幕間 仮面の内側
ロキは、鏡を見ない。
理由は単純だった。
そこに映るのは、女神フレイヤの顔ではないからだ。
首飾りの重みは本物だ。神気も、声も、歩き方も完璧に再現している。それでも鏡は嘘をつかない。鏡だけは、いつも別の何かを映そうとする。
だからロキは、割れた盾を使う。歪んだ金属は、世界と同じように真実を曲げてくれる。
「……行かせたよ」
誰にともなく呟く。
館の外では、人間たちの怒号が風に混じって聞こえていた。畑は荒れ、獣は痩せ、祈りは届かない。

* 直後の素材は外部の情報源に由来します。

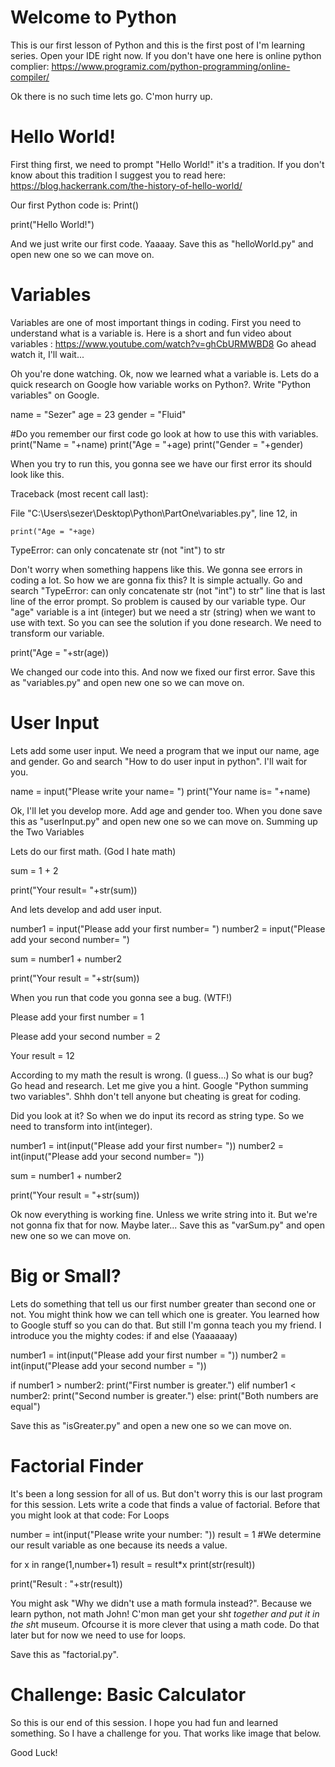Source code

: # Welcome to Python

This is our first lesson of Python and this is the first post of I'm learning series. Open your IDE right now. If you don't have one here is online python complier: https://www.programiz.com/python-programming/online-compiler/

Ok there is no such time lets go. C'mon hurry up. 

# Hello World!

First thing first, we need to prompt "Hello World!" it's a tradition. If you don't know about this tradition I suggest you to read here: https://blog.hackerrank.com/the-history-of-hello-world/

Our first Python code is: Print()

print("Hello World!")

And we just write our first code. Yaaaay. Save this as "helloWorld.py" and open new one so we can move on.

# Variables

Variables are one of most important things in coding. First you need to understand what is a variable is. Here is a short and fun video about variables : https://www.youtube.com/watch?v=ghCbURMWBD8 Go ahead watch it, I'll wait...

Oh you're done watching. Ok, now we learned what a variable is. Lets do a quick research on Google how variable works on Python?.  Write "Python variables" on Google.

name = "Sezer"
age = 23
gender = "Fluid"

#Do you remember our first code go look at how to use this with variables.
print("Name = "+name)
print("Age = "+age)
print("Gender = "+gender)

 When you try to run this, you gonna see we have our first error its should look like this.

Traceback (most recent call last):

  File "C:\Users\sezer\Desktop\Python\PartOne\variables.py", line 12, in 

    print("Age = "+age)

TypeError: can only concatenate str (not "int") to str

Don't worry when something happens like this. We gonna see errors in coding a lot. So how we are gonna fix this? It is simple actually. Go and search "TypeError: can only concatenate str (not "int") to str" line that is last line of the error prompt.
So problem is caused by our variable type.  Our  "age" variable is a int (integer) but we need a str (string) when we want to use with text. So you can see the solution if you done research. We need to transform our variable.

print("Age = "+str(age))

We changed our code into this. And now we fixed our first error. Save this as "variables.py" and open new one so we can move on.

# User Input

Lets add some user input. We need a program that we input our name, age and gender. Go and search "How to do user input in python". I'll wait for you.

name = input("Please write your name= ")
print("Your name is= "+name) 

Ok, I'll let you develop more. Add age and gender too. When you done save this as "userInput.py" and open new one so we can move on.
Summing up the Two Variables

Lets do our first math. (God I hate math)

sum = 1 + 2

print("Your result= "+str(sum))

And lets develop and add user input.

number1 = input("Please add your first number= ")
number2 = input("Please add your second number= ")

sum = number1 + number2

print("Your result = "+str(sum))

When you run that code you gonna see a bug. (WTF!)

Please add your first number = 1

Please add your second number = 2

Your result = 12

According to my math the result is wrong. (I guess...)
So what is our bug? Go head and research. Let me give you a hint. Google "Python summing two variables". Shhh don't tell anyone but cheating is great for coding.

Did you look at it? So when we do input its record as string type.  So we need to transform into int(integer).

number1 = int(input("Please add your first number= "))
number2 = int(input("Please add your second number= "))

sum = number1 + number2

print("Your result = "+str(sum))

Ok now everything is working fine. Unless we write string into it. But we're not gonna fix that for now.  Maybe later...
Save this as "varSum.py" and open new one so we can move on.

# Big or Small?

Lets do something that tell us our first number greater than second one or not. You might think how we can tell which one is greater. You learned how to Google stuff so you can do that. But still I'm gonna teach you my friend. I introduce you the mighty codes: if and else (Yaaaaaay)

number1 = int(input("Please add your first number = "))
number2 = int(input("Please add your second number = "))

if number1 > number2:
   print("First number is greater.")
elif number1 < number2:
   print("Second number is greater.")
else:
   print("Both numbers are equal")

Save this as "isGreater.py" and open a new one so we can move on.

# Factorial Finder

It's been a long session for all of us. But don't worry this is our last program for this session. Lets write a code that finds a value of factorial. Before that you might look at that code: For Loops

number = int(input("Please write your number: "))
result = 1
#We determine our result variable as one because its needs a value.

for x in range(1,number+1)
    result = result*x
    print(str(result))

print("Result : "+str(result))

You might ask "Why we didn't use a math formula instead?". Because we learn python, not math John! C'mon man get your sh*t together and put it in the sh*t museum.  Ofcourse it is more clever that using a math code. Do that later but for now we need to use for loops.

Save this as "factorial.py".

# Challenge: Basic Calculator

So this is our end of this session. I hope you had fun and learned something. So I have a challenge for you. That works like image that below.

Good Luck!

豊穣の女神が“いない”世界は、こんなにも早く壊れる。
――ああ、知っている。
だからこそ、ここにいる。
ロキは外套の裾を握りしめる。指先に、かすかな甘い匂いが残っていた。血でも花でもない、時間の匂い。
殺せなかった。
それだけのことだ。
世界を終わらせるためには、あの存在は邪魔だった。
けれど同時に、世界をここまで保ってきたのも、あれだった。
だからロキは奪った。
名前を。
姿を。
記憶を。
そして、少年にした。
「……卑怯だろう?」
答える者はいない。
フレイヤの姿を借りて人間を宥め、神のふりをして世界を繋ぎ止める。その間に、終わりは着実に近づいている。ラグナロクは、もう止まらない。
それでも。
あの少年が館を出るとき、ロキは一歩、追いかけそうになった。
召使いとして呼び止めることもできた。
命令として縛ることもできた。
だが、しなかった。
最後の嘘だけは、与えたくなかった。
「……見つかるなよ」
それが誰に向けた言葉なのか、ロキ自身にもわからなかった。
館の外で雷が鳴る。
古い友が、怒っている。
ロキは微笑み、フレイヤの顔で歩き出す。
――世界よ。
――せめて、あれが戻るまで壊れるな。
そう願うこと自体が、すでに裏切りだと知りながら。